In: Advanced Math
What are good textbooks to cover these topics?
Sets: sets and their elements, finite and infinite sets, operations on sets (unions, intersections and complements), relations between sets(inclusion, equivalence), non equivalent infinite sets, cardinal numbers.
Binary Operations: basic definitions, associativity commutativity, neutral elements, inverse elements, groups.
Functions: introduction, Cartesian products, functions as subsets of Cartesian products, graphs, composition of functions, injective, bijective and surjective functions, invertible functions, arithmetic operations on real functions, groups of functions.

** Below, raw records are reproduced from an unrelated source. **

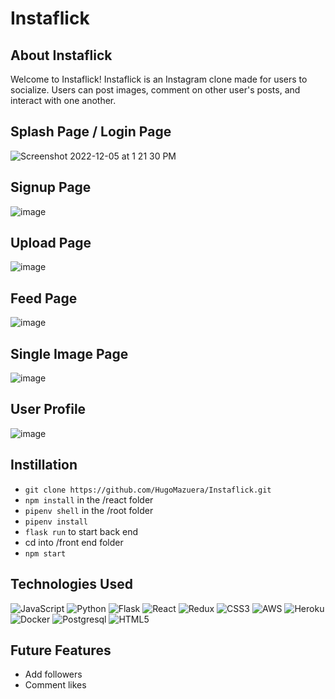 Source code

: # Instaflick

## About Instaflick

Welcome to Instaflick! Instaflick is an Instagram clone made for users to socialize. Users can post images, comment on other user's posts, and interact with one another.

## Splash Page / Login Page
![Screenshot 2022-12-05 at 1 21 30 PM](https://user-images.githubusercontent.com/98191996/205735502-0b1d9e7a-d6bf-4dbf-87f1-69092a8071f8.png)

## Signup Page
![image](https://user-images.githubusercontent.com/100460237/182057464-caba09ef-2222-4c5c-8c64-476ffd1cb41a.png)

## Upload Page
![image](https://user-images.githubusercontent.com/100460237/182058618-79428d11-76a4-42f2-8f81-0c9cf388812e.png)

## Feed Page
![image](https://user-images.githubusercontent.com/100460237/182058808-ba8e25dc-2bfb-4d67-a267-396c67fec01e.png)

## Single Image Page
![image](https://user-images.githubusercontent.com/100460237/182060340-9b99ffbf-d5cc-49d8-9df5-f98fa5166abd.png)

## User Profile
![image](https://user-images.githubusercontent.com/100460237/182059178-9962f507-3f78-499b-bf95-dda694a7acf8.png)

## Instillation 
* ```git clone https://github.com/HugoMazuera/Instaflick.git```
* ```npm install``` in the /react folder
* ```pipenv shell``` in the /root folder
* ```pipenv install```
* ```flask run``` to start back end
* cd into /front end folder
* ```npm start```

## Technologies Used
![JavaScript](https://img.shields.io/badge/javascript-%23323330.svg?style=for-the-badge&logo=javascript&logoColor=%23F7DF1E)
![Python](https://img.shields.io/badge/Python-FFD43B?style=for-the-badge&logo=python&logoColor=blue)
![Flask](https://img.shields.io/badge/Flask-000000?style=for-the-badge&logo=flask&logoColor=white)
![React](https://img.shields.io/badge/react-%2320232a.svg?style=for-the-badge&logo=react&logoColor=%2361DAFB)
![Redux](https://img.shields.io/badge/redux-%23593d88.svg?style=for-the-badge&logo=redux&logoColor=white)
![CSS3](https://img.shields.io/badge/css3-%231572B6.svg?style=for-the-badge&logo=css3&logoColor=white)
![AWS](https://img.shields.io/badge/AWS-%23FF9900.svg?style=for-the-badge&logo=amazon-aws&logoColor=white)
![Heroku](https://img.shields.io/badge/heroku-%23430098.svg?style=for-the-badge&logo=heroku&logoColor=white)
![Docker](https://img.shields.io/badge/Docker-2CA5E0?style=for-the-badge&logo=docker&logoColor=white)
![Postgresql](https://img.shields.io/badge/PostgreSQL-316192?style=for-the-badge&logo=postgresql&logoColor=white)
![HTML5](https://img.shields.io/badge/html5-%23E34F26.svg?style=for-the-badge&logo=html5&logoColor=white)

## Future Features
* Add followers
* Comment likes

Plane isometries: definition, reflections, translations and rotations, compositions of reflections, congruent triangles and isometry, classification of the plane isometries, the group of plane isometries, applications in Euclidean geometry.
Axiom systems: undefined terms, axioms and theorems of axiomatic mathematical theories, models, consistency, independence, completeness and categoricity of axiom systems, finite affine geometries.

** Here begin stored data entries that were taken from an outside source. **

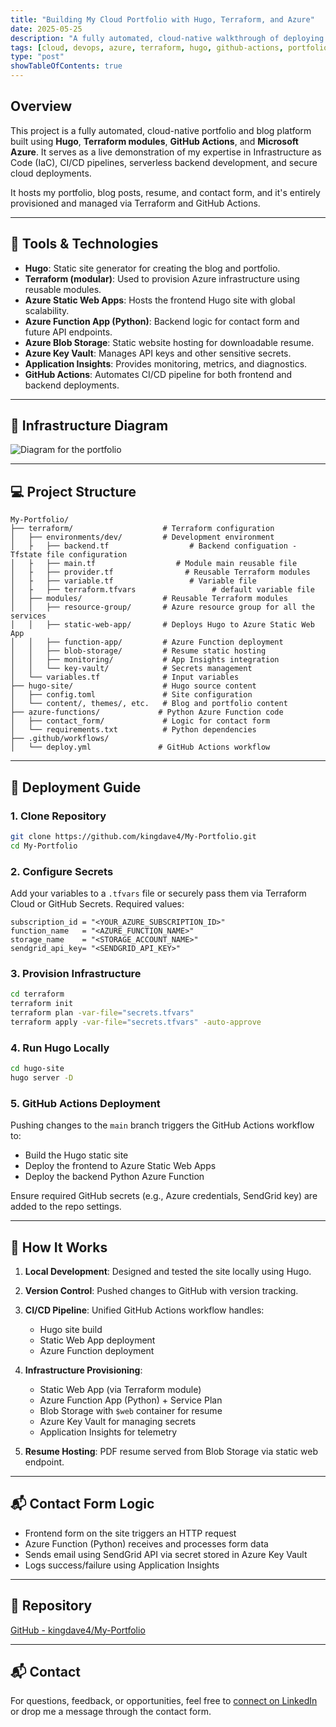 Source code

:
 ```yaml
---
title: "Building My Cloud Portfolio with Hugo, Terraform, and Azure"
date: 2025-05-25
description: "A fully automated, cloud-native walkthrough of deploying my personal portfolio and blog on Azure using IaC and CI/CD."
tags: [cloud, devops, azure, terraform, hugo, github-actions, portfolio]
type: "post"
showTableOfContents: true
---
```


## Overview

This project is a fully automated, cloud-native portfolio and blog platform built using **Hugo**, **Terraform modules**, **GitHub Actions**, and **Microsoft Azure**. It serves as a live demonstration of my expertise in Infrastructure as Code (IaC), CI/CD pipelines, serverless backend development, and secure cloud deployments.

It hosts my portfolio, blog posts, resume, and contact form, and it's entirely provisioned and managed via Terraform and GitHub Actions.

---

## 🔧 Tools & Technologies

* **Hugo**: Static site generator for creating the blog and portfolio.
* **Terraform (modular)**: Used to provision Azure infrastructure using reusable modules.
* **Azure Static Web Apps**: Hosts the frontend Hugo site with global scalability.
* **Azure Function App (Python)**: Backend logic for contact form and future API endpoints.
* **Azure Blob Storage**: Static website hosting for downloadable resume.
* **Azure Key Vault**: Manages API keys and other sensitive secrets.
* **Application Insights**: Provides monitoring, metrics, and diagnostics.
* **GitHub Actions**: Automates CI/CD pipeline for both frontend and backend deployments.

---

## 🧱 Infrastructure Diagram

![Diagram for the portfolio](/images/myhugoportofolio.png)

---

## 💻 Project Structure

```
My-Portfolio/
├── terraform/                    # Terraform configuration
│   ├── environments/dev/         # Development environment
│   ├   ├── backend.tf                  # Backend configuation - Tfstate file configuration 
│   ├   ├── main.tf                  # Module main reusable file
│   ├   ├── provider.tf                # Reusable Terraform modules
│   ├   ├── variable.tf                 # Variable file
│   ├   ├── terraform.tfvars                 # default variable file
│   ├── modules/                  # Reusable Terraform modules
│   │   ├── resource-group/       # Azure resource group for all the services
│   │   ├── static-web-app/       # Deploys Hugo to Azure Static Web App
│   │   ├── function-app/         # Azure Function deployment
│   │   ├── blob-storage/         # Resume static hosting
│   │   ├── monitoring/           # App Insights integration
│   │   └── key-vault/            # Secrets management
│   └── variables.tf              # Input variables
├── hugo-site/                    # Hugo source content
│   ├── config.toml               # Site configuration
│   └── content/, themes/, etc.   # Blog and portfolio content
├── azure-functions/             # Python Azure Function code
│   ├── contact_form/             # Logic for contact form
│   └── requirements.txt          # Python dependencies
├── .github/workflows/
│   └── deploy.yml               # GitHub Actions workflow
```

---

## 🚀 Deployment Guide

### 1. Clone Repository

```bash
git clone https://github.com/kingdave4/My-Portfolio.git
cd My-Portfolio
```

### 2. Configure Secrets

Add your variables to a `.tfvars` file or securely pass them via Terraform Cloud or GitHub Secrets. Required values:

```hcl
subscription_id = "<YOUR_AZURE_SUBSCRIPTION_ID>"
function_name   = "<AZURE_FUNCTION_NAME>"
storage_name    = "<STORAGE_ACCOUNT_NAME>"
sendgrid_api_key= "<SENDGRID_API_KEY>"
```

### 3. Provision Infrastructure

```bash
cd terraform
terraform init
terraform plan -var-file="secrets.tfvars"
terraform apply -var-file="secrets.tfvars" -auto-approve
```

### 4. Run Hugo Locally

```bash
cd hugo-site
hugo server -D
```

### 5. GitHub Actions Deployment

Pushing changes to the `main` branch triggers the GitHub Actions workflow to:

* Build the Hugo static site
* Deploy the frontend to Azure Static Web Apps
* Deploy the backend Python Azure Function

Ensure required GitHub secrets (e.g., Azure credentials, SendGrid key) are added to the repo settings.

---

## 🔁 How It Works

1. **Local Development**: Designed and tested the site locally using Hugo.
2. **Version Control**: Pushed changes to GitHub with version tracking.
3. **CI/CD Pipeline**: Unified GitHub Actions workflow handles:

   * Hugo site build
   * Static Web App deployment
   * Azure Function deployment
4. **Infrastructure Provisioning**:

   * Static Web App (via Terraform module)
   * Azure Function App (Python) + Service Plan
   * Blob Storage with `$web` container for resume
   * Azure Key Vault for managing secrets
   * Application Insights for telemetry
5. **Resume Hosting**: PDF resume served from Blob Storage via static web endpoint.

---

## 📬 Contact Form Logic

* Frontend form on the site triggers an HTTP request
* Azure Function (Python) receives and processes form data
* Sends email using SendGrid API via secret stored in Azure Key Vault
* Logs success/failure using Application Insights

---

## 📁 Repository

[GitHub - kingdave4/My-Portfolio](https://github.com/kingdave4/My-Portfolio.git)

---

## 📬 Contact

For questions, feedback, or opportunities, feel free to [connect on LinkedIn](https://www.linkedin.com/in/david-mboli-idie-38b974209/) or drop me a message through the contact form.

Euclidean geometry: historical notes, a modern representation of Euclidean plane geometry as an axiomatic theory. The natural numbers: an introduction to peano's axioms,arithmetic operations, order relations, first steps in number theory, mathematical induction.

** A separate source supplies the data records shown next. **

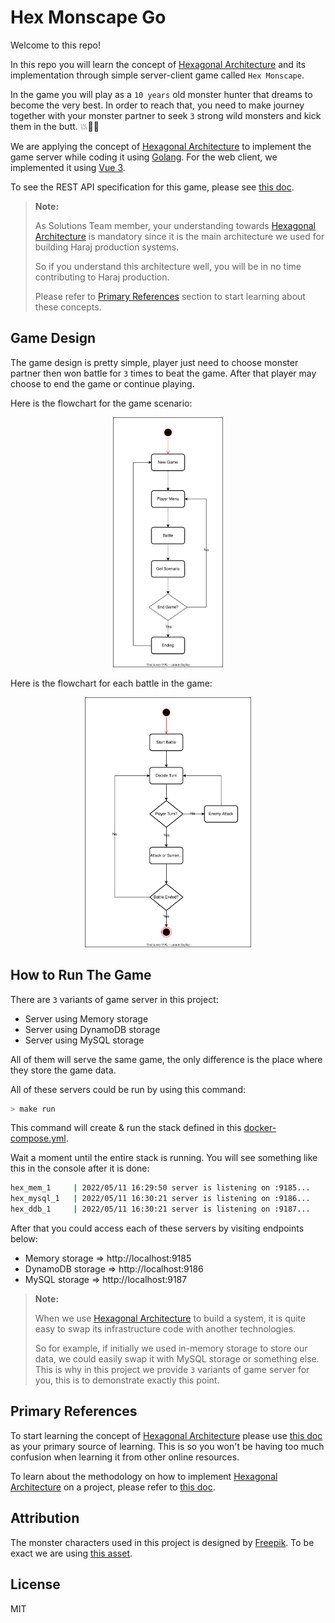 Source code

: # Hex Monscape Go

Welcome to this repo!

In this repo you will learn the concept of [Hexagonal Architecture](./docs/reference/hex-architecture.md) and its implementation through simple server-client game called `Hex Monscape`.

In the game you will play as a `10 years` old monster hunter that dreams to become the very best. In order to reach that, you need to make journey together with your monster partner to seek `3` strong wild monsters and kick them in the butt. 💥💪🏻

We are applying the concept of [Hexagonal Architecture](./docs/reference/hex-architecture.md) to implement the game server while coding it using [Golang](https://go.dev/). For the web client, we implemented it using [Vue 3](https://vuejs.org/).

To see the REST API specification for this game, please see [this doc](./docs/api-design/rest-api.md).

> **Note:**
>
> As Solutions Team member, your understanding towards [Hexagonal Architecture](./docs/reference/hex-architecture.md) is mandatory since it is the main architecture we used for building Haraj production systems.
>
> So if you understand this architecture well, you will be in no time contributing to Haraj production.
>
> Please refer to [Primary References](#primary-references) section to start learning about these concepts.

## Game Design

The game design is pretty simple, player just need to choose monster partner then won battle for `3` times to beat the game. After that player may choose to end the game or continue playing.

Here is the flowchart for the game scenario:

<p align="center">
    <img src="./docs/reference/assets/game-flow.drawio.svg" alt="Game Flow" height="400" />
</p>

Here is the flowchart for each battle in the game:

<p align="center">
    <img src="./docs/reference/assets/battle-flow.drawio.svg" alt="Battle Flow" height="400" />
</p>

## How to Run The Game

There are `3` variants of game server in this project:

- Server using Memory storage
- Server using DynamoDB storage
- Server using MySQL storage

All of them will serve the same game, the only difference is the place where they store the game data.

All of these servers could be run by using this command:

```bash
> make run
```

This command will create & run the stack defined in this [docker-compose.yml](./deploy/local/deployment/docker-compose.yml). 

Wait a moment until the entire stack is running. You will see something like this in the console after it is done:

```bash
hex_mem_1     | 2022/05/11 16:29:50 server is listening on :9185...
hex_mysql_1   | 2022/05/11 16:30:21 server is listening on :9186...
hex_ddb_1     | 2022/05/11 16:30:21 server is listening on :9187...
```

After that you could access each of these servers by visiting endpoints below:

- Memory storage => http://localhost:9185
- DynamoDB storage => http://localhost:9186
- MySQL storage => http://localhost:9187

> **Note:**
>
> When we use [Hexagonal Architecture](./docs/reference/hex-architecture.md) to build a system, it is quite easy to swap its infrastructure code with another technologies.
>
> So for example, if initially we used in-memory storage to store our data, we could easily swap it with MySQL storage or something else. This is why in this project we provide `3` variants of game server for you, this is to demonstrate exactly this point.

## Primary References

To start learning the concept of [Hexagonal Architecture](./docs/reference/hex-architecture.md) please use [this doc](./docs/reference/hex-architecture.md) as your primary source of learning. This is so you won't be having too much confusion when learning it from other online resources.

To learn about the methodology on how to implement [Hexagonal Architecture](./docs/reference/hex-architecture.md) on a project, please refer to [this doc](./docs/reference/project-methodology.md).

## Attribution

The monster characters used in this project is designed by [Freepik](http://www.freepik.com). To be exact we are using [this asset](https://www.freepik.com/free-vector/set-funny-monsters-hand-drawn-style_1933029.htm).

## License

MIT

The best books to study the given topics are follows
Sets : if you want to have a good and brief knowledge abouts sets, then best book is Mathematics (IX) by RD Sharma (Indian author). this book has a chapter on sets. if you want to study in depth about sets you can follow Naive set theory by Paul halmos.
Binary : for binary operations there is no special book on binary but you can follow Digital Electronics by Prof. S.Salivahan.
Functions : for functions also if you want to get brief and good knowledge you can follow Mathematics (IX) by RD Sharma (Indian author). this book also contain a special chapter on functions only. and for more you can follow NCERT Mathematics class IX for good question practice.
Plane isometries: for this section you can follows you can follow Piping Isometrics.
Axiom systems: for this section you can follow axiom(TM): The Scientific Computation System by Richard D. Jenks. you can aslo follow The Axiom System of Book I of Euclid's Elements of Geometry by Dr. David R. Wilkins
Euclidean geometry: there are many books on Euclidean geometry but the best rated book is Advanced Euclidean Geometry (Dover Books on Mathematics) by Roger A. Johnson. you can also follow Euclidean and Non-Euclidean Geometries: Development and History by Marvin J. Greenberg.